Python Forum

Full Version: Beautiful Soup - Delete All HTML - Except Specific Classes
You're currently viewing a stripped down version of our content. View the full version with proper formatting.
Hi all,

I have been looking everyhwere for this concept.

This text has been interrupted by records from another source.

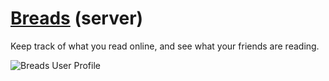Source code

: # [Breads](https://www.breads.io/) (server)

Keep track of what you read online, and see what your friends are reading.

![Breads User Profile](https://ibb.co/7V3sLCh)
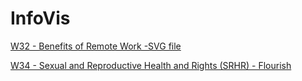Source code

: # InfoVis

[W32 - Benefits of Remote Work -SVG file](https://tdegoni.github.io/infovis/makeovermonday32.svg)

[W34 - Sexual and Reproductive Health and Rights (SRHR) - Flourish](https://tdegoni.github.io/infovis/MakeoverMonday34.html)
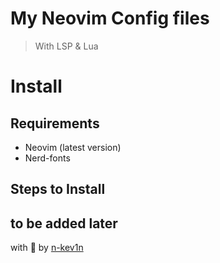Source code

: # My Neovim Config files

> With LSP & Lua

# Install

## Requirements

- Neovim (latest version)
- Nerd-fonts

## Steps to Install
to be added later
---

with :green_heart: by [n-kev1n](https://github.com/n-kev1n)
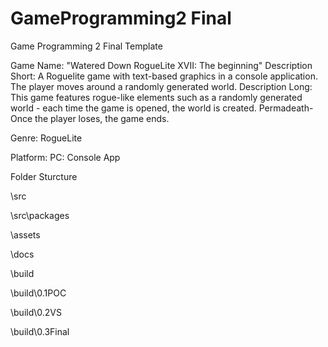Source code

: # GameProgramming2 Final
 Game Programming 2 Final Template

Game Name:  "Watered Down RogueLite XVII: The beginning"
Description Short:  A Roguelite game with text-based graphics in a console application. The player moves around a randomly generated world.
Description Long: This game features rogue-like elements such as a randomly generated world - each time the game is opened, the world is created. Permadeath- Once the player loses, the game ends.

Genre: RogueLite

Platform: PC: Console App

Folder Sturcture

\src

\src\packages

\assets

\docs

\build

\build\0.1POC

\build\0.2VS

\build\0.3Final
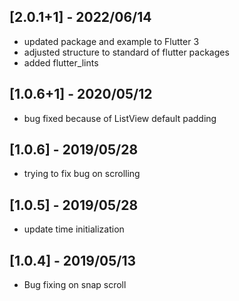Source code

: ## [2.0.1+1] - 2022/06/14
- updated package and example to Flutter 3
- adjusted structure to standard of flutter packages
- added flutter_lints
## [1.0.6+1] - 2020/05/12
- bug fixed because of ListView default padding

## [1.0.6] - 2019/05/28
- trying to fix bug on scrolling

## [1.0.5] - 2019/05/28
- update time initialization

## [1.0.4] - 2019/05/13
- Bug fixing on snap scroll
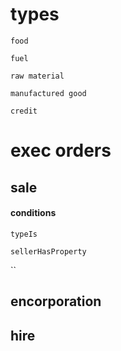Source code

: 
# types

`food`

`fuel`

`raw material`

`manufactured good`

`credit`


# exec orders

## sale

#### conditions

`typeIs`

`sellerHasProperty`

``

## encorporation

## hire
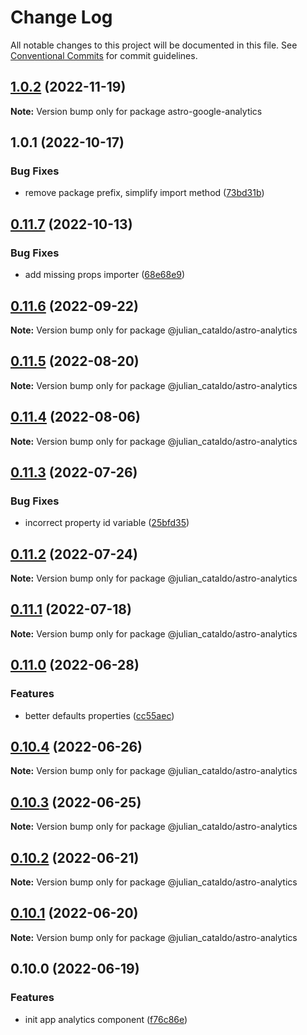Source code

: # Change Log

All notable changes to this project will be documented in this file.
See [Conventional Commits](https://conventionalcommits.org) for commit guidelines.

## [1.0.2](https://github.com/JulianCataldo/web-garden/compare/astro-google-analytics@1.0.1...astro-google-analytics@1.0.2) (2022-11-19)

**Note:** Version bump only for package astro-google-analytics

## 1.0.1 (2022-10-17)

### Bug Fixes

- remove package prefix, simplify import method ([73bd31b](https://github.com/JulianCataldo/web-garden/commit/73bd31bf1f501624036a74a3f19c5bf83cc9c0a4))

## [0.11.7](https://github.com/JulianCataldo/web-garden/compare/@julian_cataldo/astro-analytics@0.11.6...@julian_cataldo/astro-analytics@0.11.7) (2022-10-13)

### Bug Fixes

- add missing props importer ([68e68e9](https://github.com/JulianCataldo/web-garden/commit/68e68e94e3c4a97fbd1bd2782051c09e94c88301))

## [0.11.6](https://github.com/JulianCataldo/web-garden/compare/@julian_cataldo/astro-analytics@0.11.5...@julian_cataldo/astro-analytics@0.11.6) (2022-09-22)

**Note:** Version bump only for package @julian_cataldo/astro-analytics

## [0.11.5](https://github.com/JulianCataldo/web-garden/compare/@julian_cataldo/astro-analytics@0.11.4...@julian_cataldo/astro-analytics@0.11.5) (2022-08-20)

**Note:** Version bump only for package @julian_cataldo/astro-analytics

## [0.11.4](https://github.com/JulianCataldo/web-garden/compare/@julian_cataldo/astro-analytics@0.11.3...@julian_cataldo/astro-analytics@0.11.4) (2022-08-06)

**Note:** Version bump only for package @julian_cataldo/astro-analytics

## [0.11.3](https://github.com/JulianCataldo/web-garden/compare/@julian_cataldo/astro-analytics@0.11.2...@julian_cataldo/astro-analytics@0.11.3) (2022-07-26)

### Bug Fixes

- incorrect property id variable ([25bfd35](https://github.com/JulianCataldo/web-garden/commit/25bfd35c54878919e484b6ffbb8a767ea6d38592))

## [0.11.2](https://github.com/JulianCataldo/web-garden/compare/@julian_cataldo/astro-analytics@0.11.1...@julian_cataldo/astro-analytics@0.11.2) (2022-07-24)

**Note:** Version bump only for package @julian_cataldo/astro-analytics

## [0.11.1](https://github.com/JulianCataldo/web-garden/compare/@julian_cataldo/astro-analytics@0.11.0...@julian_cataldo/astro-analytics@0.11.1) (2022-07-18)

**Note:** Version bump only for package @julian_cataldo/astro-analytics

## [0.11.0](https://github.com/JulianCataldo/web-garden/compare/@julian_cataldo/astro-analytics@0.10.4...@julian_cataldo/astro-analytics@0.11.0) (2022-06-28)

### Features

- better defaults properties ([cc55aec](https://github.com/JulianCataldo/web-garden/commit/cc55aecd0ea8051ab268c391cb5a28372d7ca896))

## [0.10.4](https://github.com/JulianCataldo/web-garden/compare/@julian_cataldo/astro-analytics@0.10.3...@julian_cataldo/astro-analytics@0.10.4) (2022-06-26)

**Note:** Version bump only for package @julian_cataldo/astro-analytics

## [0.10.3](https://github.com/JulianCataldo/web-garden/compare/@julian_cataldo/astro-analytics@0.10.2...@julian_cataldo/astro-analytics@0.10.3) (2022-06-25)

**Note:** Version bump only for package @julian_cataldo/astro-analytics

## [0.10.2](https://github.com/JulianCataldo/web-garden/compare/@julian_cataldo/astro-analytics@0.10.1...@julian_cataldo/astro-analytics@0.10.2) (2022-06-21)

**Note:** Version bump only for package @julian_cataldo/astro-analytics

## [0.10.1](https://github.com/JulianCataldo/web-garden/compare/@julian_cataldo/astro-analytics@0.10.0...@julian_cataldo/astro-analytics@0.10.1) (2022-06-20)

**Note:** Version bump only for package @julian_cataldo/astro-analytics

## 0.10.0 (2022-06-19)

### Features

- init app analytics component ([f76c86e](https://github.com/JulianCataldo/web-garden/commit/f76c86ea2681851540e9815192bb669f4f0b7831))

I wanted to delete all html except for the classes. I have listed
The idea is below. The code is not correct

html = '''\
<h2 class="1">section1</h2>
<p class="2">article1</p>
<p>article2</p>
<p class="3">article3</p>
<h1> Lorem Ipsum</h1>
<p> 3 Lorem ipsum dolor </p>",'lxml')
'''

soup = BeautifulSoup(html, 'lxml')


for tag in soup():
   if not class in ["1", "2"]:
        tag.decompose()
print(soup)
I cant find any code samples to show me this idea

Basically delete all html except for those classes listed in the list

Result:
Everything Deleted except:
<h2 class="1">section1</h2>
<p class="2">article1</p>
<p class="3">article3</p>

please do advise thank you
Can use extract() and set class to True.
from bs4 import BeautifulSoup

html = '''\
<h2 class="1">section1</h2>
<p class="2">article1</p>
<p>article2</p>
<p class="3">article3</p>
<h1> Lorem Ipsum</h1>
<p> 3 Lorem ipsum dolor </p>",'lxml')
'''

soup = BeautifulSoup(html, 'lxml')
for tag in soup.find_all(['h2', 'p'], class_=True):
    print(tag.extract())
Output:
<h2 class="1">section1</h2> <p class="2">article1</p> <p class="3">article3</p>
.select() lets you do css selectors, so you can just use that:
>>> import bs4
>>> html = '''
... <h2 class="1">section1</h2>
... <p class="2">article1</p>
... <p>article2</p>
... <p class="3">article3</p>
... <h1> Lorem Ipsum</h1>
... <p> 3 Lorem ipsum dolor </p>",'lxml')
... '''
>>>
>>> soup = bs4.BeautifulSoup(html, 'html.parser')
>>> soup.select(".1, .2")
[<h2 class="1">section1</h2>, <p class="2">article1</p>]
Thank you for these ideas - let me do some testing and pop back

(Jul-12-2018, 04:00 PM)snippsat Wrote: [ -> ]Can use extract() and set class to True.
from bs4 import BeautifulSoup

html = '''\
<h2 class="1">section1</h2>
<p class="2">article1</p>
<p>article2</p>
<p class="3">article3</p>
<h1> Lorem Ipsum</h1>
<p> 3 Lorem ipsum dolor </p>",'lxml')
'''

soup = BeautifulSoup(html, 'lxml')
for tag in soup.find_all(['h2', 'p'], class_=True):
    print(tag.extract())
Output:
<h2 class="1">section1</h2> <p class="2">article1</p> <p class="3">article3</p>

Thank you for this idea,

is it possible for me to make a list out of this



for tag in soup.find_all(['h2', 'p'], class_=True):
example a list of classes
for tag in soup.find_all([['h2', 'p'], class_='1','2']):
So I may store these in a whitelist.

Then i can extract these or decompose the ones not in my list.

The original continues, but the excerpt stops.